SP: 'Government is frittering away progress on waste policy’

Environment and Infrastructure Secretary Joop Atsma is putting the economic interests of waste incineration firms before the need for a clean and healthy environment. That was the conclusion drawn by SP Member of Parliament Paulus Jansen following Tuesday afternoon’s parliamentary question time, during which the Secretary of State showed his unwillingness to impose enhanced surveillance on the import of waste from Italy or to close incineration plants in the face of overcapacity. ‘This destructive environmental policy is typical of the line set by Atsma over the last year. Just as in other areas, when it comes to processing of waste we are descending to a worryingly low level.’

Paulus JansenThe Netherlands has a huge excess of waste incineration capacity. There is capacity for 7.5 million tonnes, whereas ‘only’ 6 million tonnes of combustible waste per year is discarded. The last government remained ambitious in relation to the environment and wanted to reduce the quantity incinerated to 4.5 million tonnes. This could be achieved by, amongst other things, more intelligent and economical packaging and increased recycling and reuse. “Atsma has nothing to say about this,” says Jansen. “While the entire world is talking about the need for sustainable economics and the development of closed raw material cycles, Atsma carries on sending precious raw materials to the incinerators.”

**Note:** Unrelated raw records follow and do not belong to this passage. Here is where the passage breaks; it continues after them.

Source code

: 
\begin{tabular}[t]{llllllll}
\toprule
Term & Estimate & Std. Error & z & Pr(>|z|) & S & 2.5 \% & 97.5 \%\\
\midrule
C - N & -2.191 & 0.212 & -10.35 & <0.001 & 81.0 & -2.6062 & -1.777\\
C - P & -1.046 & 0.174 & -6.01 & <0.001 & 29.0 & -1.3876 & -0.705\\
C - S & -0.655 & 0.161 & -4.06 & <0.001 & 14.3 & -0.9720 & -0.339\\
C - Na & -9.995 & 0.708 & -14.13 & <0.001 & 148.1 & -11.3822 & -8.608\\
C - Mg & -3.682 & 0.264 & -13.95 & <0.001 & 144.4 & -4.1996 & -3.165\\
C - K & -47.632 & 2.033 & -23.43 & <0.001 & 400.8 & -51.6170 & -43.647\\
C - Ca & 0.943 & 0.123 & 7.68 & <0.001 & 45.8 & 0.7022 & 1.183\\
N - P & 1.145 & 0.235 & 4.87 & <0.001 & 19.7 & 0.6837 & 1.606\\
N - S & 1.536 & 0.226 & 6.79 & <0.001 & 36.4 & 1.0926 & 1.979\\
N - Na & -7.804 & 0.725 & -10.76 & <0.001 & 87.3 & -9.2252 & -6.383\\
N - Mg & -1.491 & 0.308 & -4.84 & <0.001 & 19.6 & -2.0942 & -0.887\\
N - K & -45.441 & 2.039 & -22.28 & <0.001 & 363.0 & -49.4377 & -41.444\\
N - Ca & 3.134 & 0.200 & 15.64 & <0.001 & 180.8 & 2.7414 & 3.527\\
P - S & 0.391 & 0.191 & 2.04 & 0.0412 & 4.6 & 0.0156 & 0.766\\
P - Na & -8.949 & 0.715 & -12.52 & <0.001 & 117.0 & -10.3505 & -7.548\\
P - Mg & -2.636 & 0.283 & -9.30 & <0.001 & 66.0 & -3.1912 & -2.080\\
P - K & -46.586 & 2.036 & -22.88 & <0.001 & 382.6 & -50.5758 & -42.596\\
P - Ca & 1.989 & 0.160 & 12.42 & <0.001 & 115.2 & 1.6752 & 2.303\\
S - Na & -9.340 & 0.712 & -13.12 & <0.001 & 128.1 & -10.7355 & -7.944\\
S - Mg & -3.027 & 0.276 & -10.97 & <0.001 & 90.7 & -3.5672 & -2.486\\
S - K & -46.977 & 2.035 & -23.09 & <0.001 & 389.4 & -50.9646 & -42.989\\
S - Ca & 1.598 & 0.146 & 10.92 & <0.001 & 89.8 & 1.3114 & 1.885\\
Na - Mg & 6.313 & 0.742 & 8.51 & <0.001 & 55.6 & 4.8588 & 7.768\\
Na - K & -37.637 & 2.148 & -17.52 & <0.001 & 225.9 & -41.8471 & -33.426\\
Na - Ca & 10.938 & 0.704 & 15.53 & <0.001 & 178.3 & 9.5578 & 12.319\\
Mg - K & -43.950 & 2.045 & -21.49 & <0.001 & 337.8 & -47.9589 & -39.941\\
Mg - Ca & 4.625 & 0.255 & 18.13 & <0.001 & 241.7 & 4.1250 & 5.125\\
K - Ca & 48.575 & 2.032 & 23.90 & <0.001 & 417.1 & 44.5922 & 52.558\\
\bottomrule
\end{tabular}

Overcapacity of incineration plants means that prices fall and much better alternatives are pushed to one side. “So it’s totally stupid that a new incinerator was opened by waste processing firm OMRIN just last year. It would have been better to have closed filthy and outmoded plant.”

Europol again warned last year that the international trade in waste was one of the sectors most infiltrated by criminals. Italy is among the few countries which does not cooperate in the international inspection of waste exports. “In order to make effective control possible waste should be processed as close as possible to source,” says Jansen. “As far as the SP is concerned, we should therefore not issue any further permits for the import of combustible waste, and certainly not if it comes from Italy.”